In figure skating, especially in the short program, skaters must perform very specific required elements. These include designated jump types, a jump combination, spins with set features, and a step sequence. If a jump does not meet the technical requirements outlined by the ISU rulebook, it can receive zero points.
An element may be ruled invalid for several reasons: performing the wrong jump in a required slot, repeating a jump that isn’t allowed, missing required rotations, or failing to execute a valid combination. Even a jump that looks clean to viewers can be invalid if it doesn’t meet the technical criteria.
That’s the key difference: a fall still earns base value (minus deductions), but an invalid element earns nothing. Zero base value. Zero grade of execution. It’s as if the jump never counted at all.
In the short program, where scoring margins are razor thin, losing the full value of a jump is devastating. A triple or triple-triple combination can be worth significant points. Removing that value can swing placements dramatically.
Because the short program has stricter content rules than the free skate, there’s very little room for improvisation.

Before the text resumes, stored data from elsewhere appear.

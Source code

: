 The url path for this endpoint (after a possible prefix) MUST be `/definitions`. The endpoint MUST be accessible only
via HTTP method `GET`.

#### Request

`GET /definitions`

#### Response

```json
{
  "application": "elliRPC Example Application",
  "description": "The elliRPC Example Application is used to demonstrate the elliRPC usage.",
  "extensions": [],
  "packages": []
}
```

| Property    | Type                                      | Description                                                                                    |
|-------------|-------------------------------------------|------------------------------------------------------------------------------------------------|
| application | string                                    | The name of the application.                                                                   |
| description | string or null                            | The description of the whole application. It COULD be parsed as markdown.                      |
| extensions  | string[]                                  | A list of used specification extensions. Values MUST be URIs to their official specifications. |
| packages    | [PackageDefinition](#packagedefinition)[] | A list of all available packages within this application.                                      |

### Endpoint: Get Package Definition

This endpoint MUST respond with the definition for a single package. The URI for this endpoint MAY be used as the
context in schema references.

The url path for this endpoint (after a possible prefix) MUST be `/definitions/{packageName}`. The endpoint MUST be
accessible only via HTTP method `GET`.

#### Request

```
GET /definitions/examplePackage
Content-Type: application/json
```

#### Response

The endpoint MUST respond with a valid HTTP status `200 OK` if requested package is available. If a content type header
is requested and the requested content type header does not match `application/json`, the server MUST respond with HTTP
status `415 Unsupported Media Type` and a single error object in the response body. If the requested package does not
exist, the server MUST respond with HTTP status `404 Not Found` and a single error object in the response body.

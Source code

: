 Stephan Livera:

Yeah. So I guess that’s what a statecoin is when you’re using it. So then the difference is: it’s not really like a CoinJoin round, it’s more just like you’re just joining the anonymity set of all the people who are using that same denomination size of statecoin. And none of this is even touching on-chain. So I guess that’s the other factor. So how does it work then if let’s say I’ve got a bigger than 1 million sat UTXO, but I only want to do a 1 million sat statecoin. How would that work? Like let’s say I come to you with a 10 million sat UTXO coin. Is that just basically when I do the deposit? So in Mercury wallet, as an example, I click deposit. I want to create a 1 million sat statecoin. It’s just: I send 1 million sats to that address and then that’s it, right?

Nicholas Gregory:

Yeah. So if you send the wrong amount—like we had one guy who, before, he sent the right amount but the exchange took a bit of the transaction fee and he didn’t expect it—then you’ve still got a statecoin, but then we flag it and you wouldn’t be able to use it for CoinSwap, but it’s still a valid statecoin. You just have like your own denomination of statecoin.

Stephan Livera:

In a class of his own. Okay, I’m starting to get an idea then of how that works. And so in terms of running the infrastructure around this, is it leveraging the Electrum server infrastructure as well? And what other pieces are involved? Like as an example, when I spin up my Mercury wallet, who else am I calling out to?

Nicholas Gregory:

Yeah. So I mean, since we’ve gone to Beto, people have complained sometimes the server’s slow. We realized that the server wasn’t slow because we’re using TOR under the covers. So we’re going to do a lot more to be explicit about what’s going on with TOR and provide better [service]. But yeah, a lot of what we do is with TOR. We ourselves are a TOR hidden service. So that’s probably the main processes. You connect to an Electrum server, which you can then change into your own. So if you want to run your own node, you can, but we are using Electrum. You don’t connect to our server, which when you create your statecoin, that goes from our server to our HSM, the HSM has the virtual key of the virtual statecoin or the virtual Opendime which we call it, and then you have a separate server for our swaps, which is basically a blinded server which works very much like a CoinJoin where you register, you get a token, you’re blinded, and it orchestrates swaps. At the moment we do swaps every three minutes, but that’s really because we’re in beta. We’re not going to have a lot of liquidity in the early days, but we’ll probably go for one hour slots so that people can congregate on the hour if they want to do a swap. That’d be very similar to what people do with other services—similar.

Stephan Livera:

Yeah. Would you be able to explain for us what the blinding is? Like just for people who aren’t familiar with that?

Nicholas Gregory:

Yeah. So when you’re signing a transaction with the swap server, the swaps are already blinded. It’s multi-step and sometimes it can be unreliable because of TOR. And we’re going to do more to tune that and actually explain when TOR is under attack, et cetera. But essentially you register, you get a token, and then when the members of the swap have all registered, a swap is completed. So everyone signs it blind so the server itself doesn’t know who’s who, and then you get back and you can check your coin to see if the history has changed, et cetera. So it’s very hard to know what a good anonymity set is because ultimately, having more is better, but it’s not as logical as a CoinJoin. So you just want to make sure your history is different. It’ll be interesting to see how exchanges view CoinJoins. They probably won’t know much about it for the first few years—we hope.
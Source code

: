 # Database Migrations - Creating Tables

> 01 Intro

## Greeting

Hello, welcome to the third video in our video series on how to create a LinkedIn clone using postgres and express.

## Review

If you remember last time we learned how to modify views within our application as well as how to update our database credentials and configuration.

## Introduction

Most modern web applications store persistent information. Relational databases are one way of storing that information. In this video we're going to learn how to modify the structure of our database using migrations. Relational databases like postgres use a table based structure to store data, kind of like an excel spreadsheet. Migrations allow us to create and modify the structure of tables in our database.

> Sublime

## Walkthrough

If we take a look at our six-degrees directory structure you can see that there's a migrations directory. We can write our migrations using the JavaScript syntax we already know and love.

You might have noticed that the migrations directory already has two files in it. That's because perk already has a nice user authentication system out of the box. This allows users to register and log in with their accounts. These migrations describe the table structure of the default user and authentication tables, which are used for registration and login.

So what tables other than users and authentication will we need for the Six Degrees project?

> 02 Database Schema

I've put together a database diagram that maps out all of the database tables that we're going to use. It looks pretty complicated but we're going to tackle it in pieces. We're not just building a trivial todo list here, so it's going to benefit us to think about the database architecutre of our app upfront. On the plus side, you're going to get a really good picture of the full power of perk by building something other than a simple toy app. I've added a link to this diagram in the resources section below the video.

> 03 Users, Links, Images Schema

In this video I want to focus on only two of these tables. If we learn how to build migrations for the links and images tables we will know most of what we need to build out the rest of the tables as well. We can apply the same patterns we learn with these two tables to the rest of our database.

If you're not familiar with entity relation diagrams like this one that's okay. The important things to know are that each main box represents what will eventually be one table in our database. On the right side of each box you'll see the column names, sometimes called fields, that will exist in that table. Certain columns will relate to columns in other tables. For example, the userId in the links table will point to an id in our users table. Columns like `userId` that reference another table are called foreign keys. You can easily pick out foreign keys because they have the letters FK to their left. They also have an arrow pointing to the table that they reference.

If a skater adjusts mid-program and accidentally duplicates a jump or misses a required component, the technical panel must apply the rule as written.
For Glenn, the routine appeared composed on the surface. But under the scoring system’s precision, that one invalid call had major consequences.
At the Olympic level, it doesn’t always take a fall to change the standings. Sometimes, it takes a detail only visible on the protocol sheet.